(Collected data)
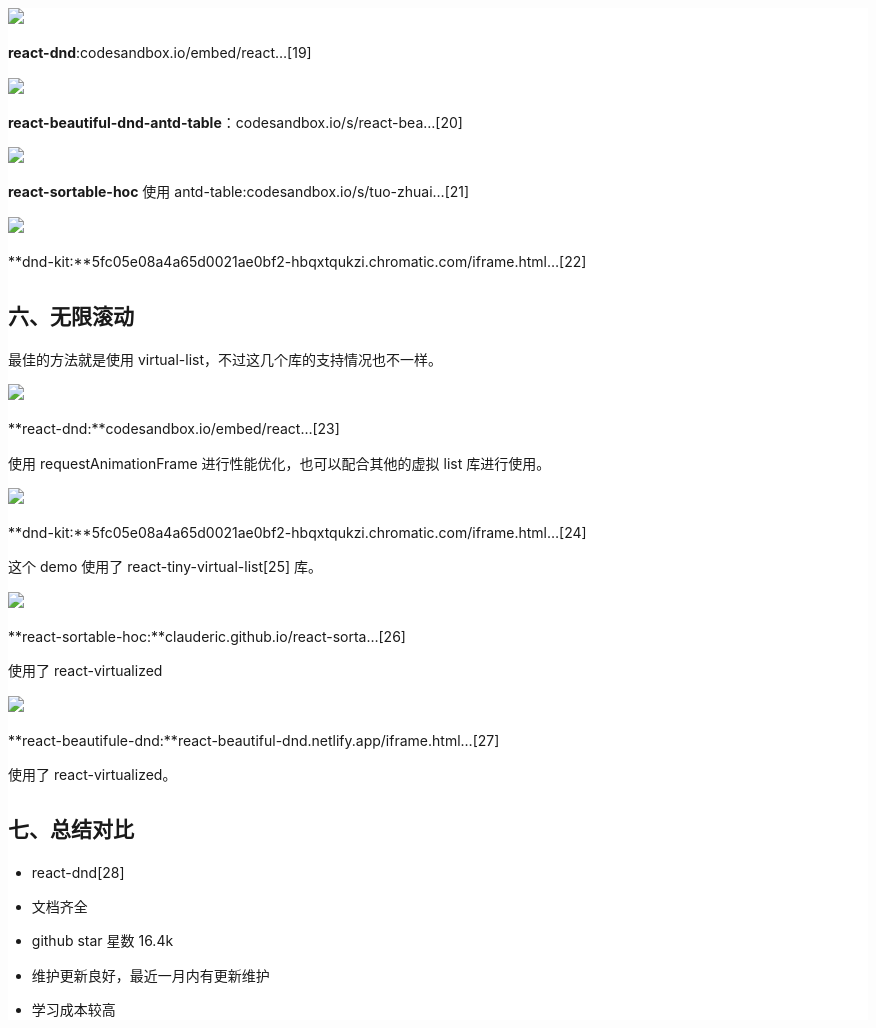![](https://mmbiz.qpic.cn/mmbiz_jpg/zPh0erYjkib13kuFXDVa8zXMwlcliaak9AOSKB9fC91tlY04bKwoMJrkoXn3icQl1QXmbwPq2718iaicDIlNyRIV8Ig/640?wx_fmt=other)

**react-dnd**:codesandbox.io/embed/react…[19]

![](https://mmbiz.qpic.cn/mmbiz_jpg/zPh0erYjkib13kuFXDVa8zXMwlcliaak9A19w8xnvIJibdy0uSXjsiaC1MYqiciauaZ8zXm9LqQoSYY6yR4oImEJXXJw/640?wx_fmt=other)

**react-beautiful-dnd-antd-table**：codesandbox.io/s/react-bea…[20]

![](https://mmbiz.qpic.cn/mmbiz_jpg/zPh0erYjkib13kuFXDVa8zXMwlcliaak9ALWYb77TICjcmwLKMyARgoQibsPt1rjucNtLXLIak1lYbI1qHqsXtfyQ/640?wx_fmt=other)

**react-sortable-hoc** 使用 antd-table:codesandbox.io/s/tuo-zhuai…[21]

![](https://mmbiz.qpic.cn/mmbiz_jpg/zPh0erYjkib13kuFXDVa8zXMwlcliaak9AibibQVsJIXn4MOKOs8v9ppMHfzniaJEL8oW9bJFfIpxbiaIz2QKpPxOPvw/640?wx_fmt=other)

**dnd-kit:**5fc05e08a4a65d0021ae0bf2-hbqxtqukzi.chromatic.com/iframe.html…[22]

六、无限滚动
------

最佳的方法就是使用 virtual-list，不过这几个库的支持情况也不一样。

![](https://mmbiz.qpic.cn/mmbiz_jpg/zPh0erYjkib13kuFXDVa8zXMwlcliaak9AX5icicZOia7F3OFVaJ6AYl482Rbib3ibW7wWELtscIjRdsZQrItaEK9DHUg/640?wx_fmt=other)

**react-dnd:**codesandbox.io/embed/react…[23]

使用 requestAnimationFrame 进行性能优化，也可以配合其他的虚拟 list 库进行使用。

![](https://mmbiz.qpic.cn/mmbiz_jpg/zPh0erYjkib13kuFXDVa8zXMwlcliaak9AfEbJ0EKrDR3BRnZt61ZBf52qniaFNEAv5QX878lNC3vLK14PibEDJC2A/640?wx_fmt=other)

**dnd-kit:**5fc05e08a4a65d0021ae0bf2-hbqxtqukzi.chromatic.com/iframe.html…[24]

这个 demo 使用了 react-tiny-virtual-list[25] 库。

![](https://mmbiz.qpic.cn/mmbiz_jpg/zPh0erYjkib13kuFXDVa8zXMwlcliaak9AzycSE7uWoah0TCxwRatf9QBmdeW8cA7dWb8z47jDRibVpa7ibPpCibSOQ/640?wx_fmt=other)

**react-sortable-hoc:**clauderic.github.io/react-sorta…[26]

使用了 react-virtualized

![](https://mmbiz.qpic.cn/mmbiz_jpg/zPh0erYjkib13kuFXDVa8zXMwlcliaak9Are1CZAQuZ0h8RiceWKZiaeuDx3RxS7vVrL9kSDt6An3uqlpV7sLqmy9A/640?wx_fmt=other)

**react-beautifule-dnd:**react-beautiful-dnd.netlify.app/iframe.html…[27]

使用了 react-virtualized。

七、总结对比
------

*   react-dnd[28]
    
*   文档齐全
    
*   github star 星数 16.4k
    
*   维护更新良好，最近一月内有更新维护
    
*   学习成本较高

...

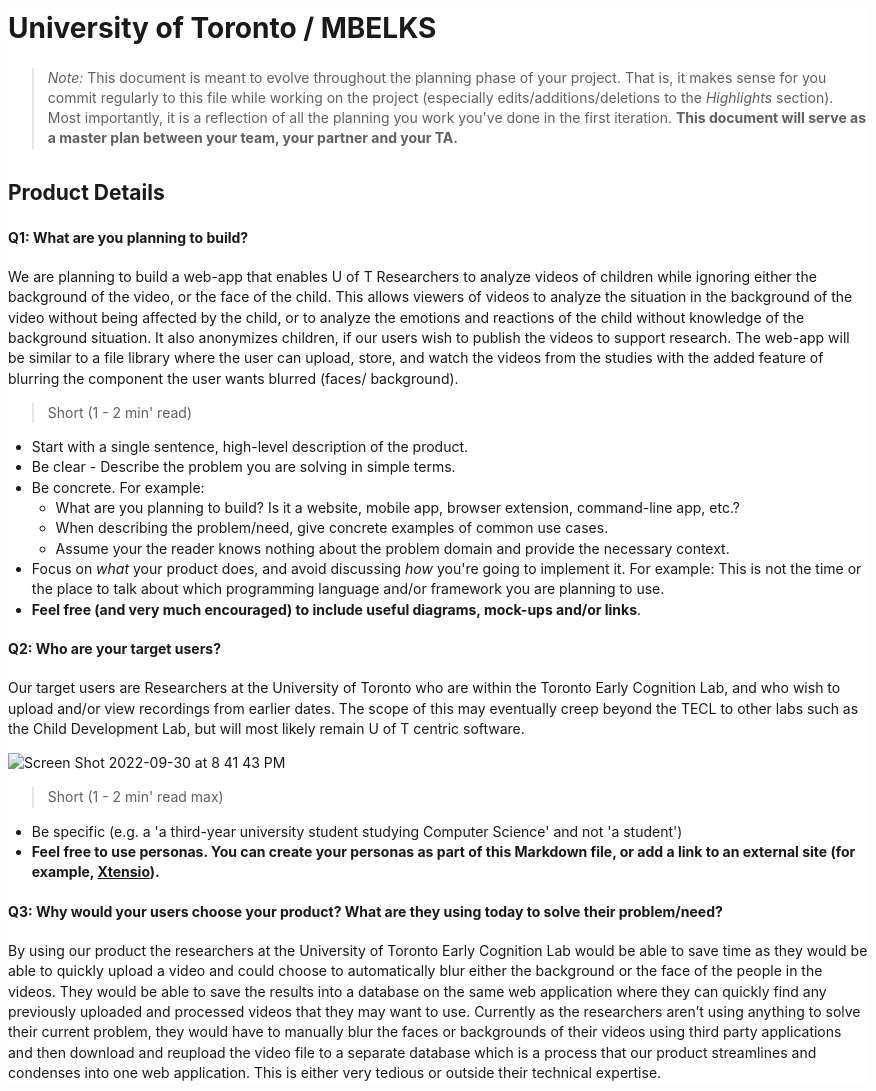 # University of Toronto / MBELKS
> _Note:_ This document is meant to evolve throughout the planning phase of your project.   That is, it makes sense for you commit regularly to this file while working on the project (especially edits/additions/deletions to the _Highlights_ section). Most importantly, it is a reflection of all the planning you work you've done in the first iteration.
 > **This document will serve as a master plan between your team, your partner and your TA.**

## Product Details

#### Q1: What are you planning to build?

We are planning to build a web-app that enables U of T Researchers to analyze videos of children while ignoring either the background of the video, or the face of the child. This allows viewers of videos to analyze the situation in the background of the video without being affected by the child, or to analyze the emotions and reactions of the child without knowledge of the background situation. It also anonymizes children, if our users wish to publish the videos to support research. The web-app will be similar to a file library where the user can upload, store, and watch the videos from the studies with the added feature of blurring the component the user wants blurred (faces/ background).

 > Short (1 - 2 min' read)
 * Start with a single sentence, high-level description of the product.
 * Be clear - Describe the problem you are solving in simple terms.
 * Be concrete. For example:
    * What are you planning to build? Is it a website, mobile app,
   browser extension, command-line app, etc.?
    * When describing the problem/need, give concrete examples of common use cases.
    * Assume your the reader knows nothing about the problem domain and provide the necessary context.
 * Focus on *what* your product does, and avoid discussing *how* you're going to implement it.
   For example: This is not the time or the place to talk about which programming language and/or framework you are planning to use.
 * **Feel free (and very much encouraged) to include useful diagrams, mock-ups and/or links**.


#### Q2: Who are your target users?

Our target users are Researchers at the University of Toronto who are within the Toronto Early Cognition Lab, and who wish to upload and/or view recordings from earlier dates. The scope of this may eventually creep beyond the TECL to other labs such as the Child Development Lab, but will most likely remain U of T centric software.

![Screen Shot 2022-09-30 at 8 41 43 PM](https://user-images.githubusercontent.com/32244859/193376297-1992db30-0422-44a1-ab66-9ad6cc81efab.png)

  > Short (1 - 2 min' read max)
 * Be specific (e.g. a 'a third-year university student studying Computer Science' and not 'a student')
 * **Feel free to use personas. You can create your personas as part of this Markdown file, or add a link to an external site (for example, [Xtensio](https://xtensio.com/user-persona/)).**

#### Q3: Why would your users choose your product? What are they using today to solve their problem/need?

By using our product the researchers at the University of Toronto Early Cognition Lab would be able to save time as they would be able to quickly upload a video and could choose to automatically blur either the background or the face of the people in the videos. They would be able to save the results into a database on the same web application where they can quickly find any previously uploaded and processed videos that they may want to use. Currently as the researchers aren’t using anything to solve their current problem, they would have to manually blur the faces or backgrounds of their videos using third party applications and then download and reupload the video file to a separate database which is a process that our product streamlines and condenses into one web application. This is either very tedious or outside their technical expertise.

• _Exercise objective_:
All that belongs in your answer is the stretch of entries above from the line with "the necessary context." through the line with "#### Q2: Who are your target users?", printed exactly.

• _Output for this task_:
    * Assume your the reader knows nothing about the problem domain and provide the necessary context.
 * Focus on *what* your product does, and avoid discussing *how* you're going to implement it.
   For example: This is not the time or the place to talk about which programming language and/or framework you are planning to use.
 * **Feel free (and very much encouraged) to include useful diagrams, mock-ups and/or links**.


#### Q2: Who are your target users?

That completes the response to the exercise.